Enabling QoS Controls in Modern Distributed Storage Platforms
Doctor of Philosophy
Distributed storage systems provide a scalable approach for hosting multiple clients on a consolidated storage platform. The use of shared infrastructure can lower costs but exacerbates the problem of fairly allocating the IO resources. Providing performance Quality-of-Service (QoS) guarantees in a distributed storage environment poses unique challenges. Workload demands of clients shift unpredictably between servers as their locality and IO intensities fluctuate. This complicates the problem of providing QoS controls like reservations and limits that are based on aggregate client service, as well as providing differentiated tail latency guarantees to the clients. In this thesis, we present novel approaches for providing bandwidth allocation and response time QoS in distributed storage platforms.

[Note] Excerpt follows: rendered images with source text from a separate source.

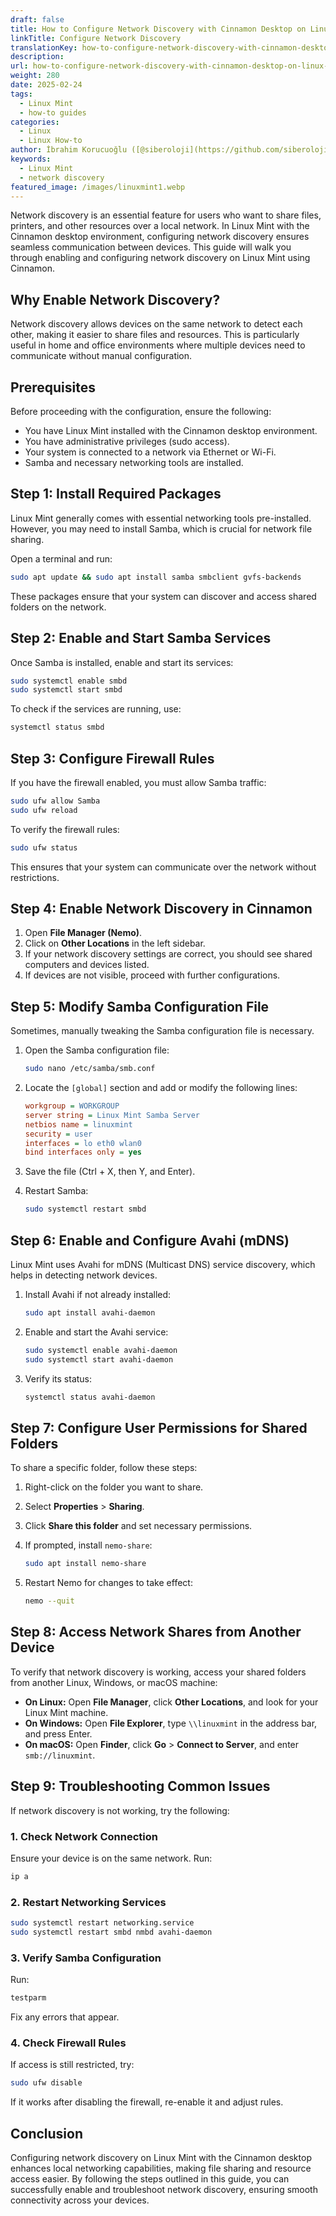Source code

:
 ```yaml
---
draft: false
title: How to Configure Network Discovery with Cinnamon Desktop on Linux Mint
linkTitle: Configure Network Discovery
translationKey: how-to-configure-network-discovery-with-cinnamon-desktop-on-linux-mint
description: 
url: how-to-configure-network-discovery-with-cinnamon-desktop-on-linux-mint
weight: 280
date: 2025-02-24
tags:
  - Linux Mint
  - how-to guides
categories:
  - Linux
  - Linux How-to
author: İbrahim Korucuoğlu ([@siberoloji](https://github.com/siberoloji))
keywords:
  - Linux Mint
  - network discovery
featured_image: /images/linuxmint1.webp
---
```

Network discovery is an essential feature for users who want to share files, printers, and other resources over a local network. In Linux Mint with the Cinnamon desktop environment, configuring network discovery ensures seamless communication between devices. This guide will walk you through enabling and configuring network discovery on Linux Mint using Cinnamon.

## Why Enable Network Discovery?

Network discovery allows devices on the same network to detect each other, making it easier to share files and resources. This is particularly useful in home and office environments where multiple devices need to communicate without manual configuration.

## Prerequisites

Before proceeding with the configuration, ensure the following:

- You have Linux Mint installed with the Cinnamon desktop environment.
- You have administrative privileges (sudo access).
- Your system is connected to a network via Ethernet or Wi-Fi.
- Samba and necessary networking tools are installed.

## Step 1: Install Required Packages

Linux Mint generally comes with essential networking tools pre-installed. However, you may need to install Samba, which is crucial for network file sharing.

Open a terminal and run:

```bash
sudo apt update && sudo apt install samba smbclient gvfs-backends
```

These packages ensure that your system can discover and access shared folders on the network.

## Step 2: Enable and Start Samba Services

Once Samba is installed, enable and start its services:

```bash
sudo systemctl enable smbd
sudo systemctl start smbd
```

To check if the services are running, use:

```bash
systemctl status smbd
```

## Step 3: Configure Firewall Rules

If you have the firewall enabled, you must allow Samba traffic:

```bash
sudo ufw allow Samba
sudo ufw reload
```

To verify the firewall rules:

```bash
sudo ufw status
```

This ensures that your system can communicate over the network without restrictions.

## Step 4: Enable Network Discovery in Cinnamon

1. Open **File Manager (Nemo)**.
2. Click on **Other Locations** in the left sidebar.
3. If your network discovery settings are correct, you should see shared computers and devices listed.
4. If devices are not visible, proceed with further configurations.

## Step 5: Modify Samba Configuration File

Sometimes, manually tweaking the Samba configuration file is necessary.

1. Open the Samba configuration file:

   ```bash
   sudo nano /etc/samba/smb.conf
   ```

2. Locate the `[global]` section and add or modify the following lines:

   ```ini
   workgroup = WORKGROUP
   server string = Linux Mint Samba Server
   netbios name = linuxmint
   security = user
   interfaces = lo eth0 wlan0
   bind interfaces only = yes
   ```

3. Save the file (Ctrl + X, then Y, and Enter).
4. Restart Samba:

   ```bash
   sudo systemctl restart smbd
   ```

## Step 6: Enable and Configure Avahi (mDNS)

Linux Mint uses Avahi for mDNS (Multicast DNS) service discovery, which helps in detecting network devices.

1. Install Avahi if not already installed:

   ```bash
   sudo apt install avahi-daemon
   ```

2. Enable and start the Avahi service:

   ```bash
   sudo systemctl enable avahi-daemon
   sudo systemctl start avahi-daemon
   ```

3. Verify its status:

   ```bash
   systemctl status avahi-daemon
   ```

## Step 7: Configure User Permissions for Shared Folders

To share a specific folder, follow these steps:

1. Right-click on the folder you want to share.
2. Select **Properties** > **Sharing**.
3. Click **Share this folder** and set necessary permissions.
4. If prompted, install `nemo-share`:

   ```bash
   sudo apt install nemo-share
   ```

5. Restart Nemo for changes to take effect:

   ```bash
   nemo --quit
   ```

## Step 8: Access Network Shares from Another Device

To verify that network discovery is working, access your shared folders from another Linux, Windows, or macOS machine:

- **On Linux:** Open **File Manager**, click **Other Locations**, and look for your Linux Mint machine.
- **On Windows:** Open **File Explorer**, type `\\linuxmint` in the address bar, and press Enter.
- **On macOS:** Open **Finder**, click **Go** > **Connect to Server**, and enter `smb://linuxmint`.

## Step 9: Troubleshooting Common Issues

If network discovery is not working, try the following:

### 1. Check Network Connection

Ensure your device is on the same network. Run:

```bash
ip a
```

### 2. Restart Networking Services

```bash
sudo systemctl restart networking.service
sudo systemctl restart smbd nmbd avahi-daemon
```

### 3. Verify Samba Configuration

Run:

```bash
testparm
```

Fix any errors that appear.

### 4. Check Firewall Rules

If access is still restricted, try:

```bash
sudo ufw disable
```

If it works after disabling the firewall, re-enable it and adjust rules.

## Conclusion

Configuring network discovery on Linux Mint with the Cinnamon desktop enhances local networking capabilities, making file sharing and resource access easier. By following the steps outlined in this guide, you can successfully enable and troubleshoot network discovery, ensuring smooth connectivity across your devices.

For bandwidth allocation QoS, we develop a token-based scheduling framework to guarantee the maximum and minimum aggregate throughput of different clients. We introduce a novel algorithm called pTrans for solving the token allocation problem. pTrans is provably optimal and has better theoretical and empirical scalability than competing approaches based on linear-programming or max-flow formulations. For the response time QoS, we introduce Fair-EDF, a framework that extends the earliest deadline first (EDF) scheduler to provide fairness control while supporting latency guarantees.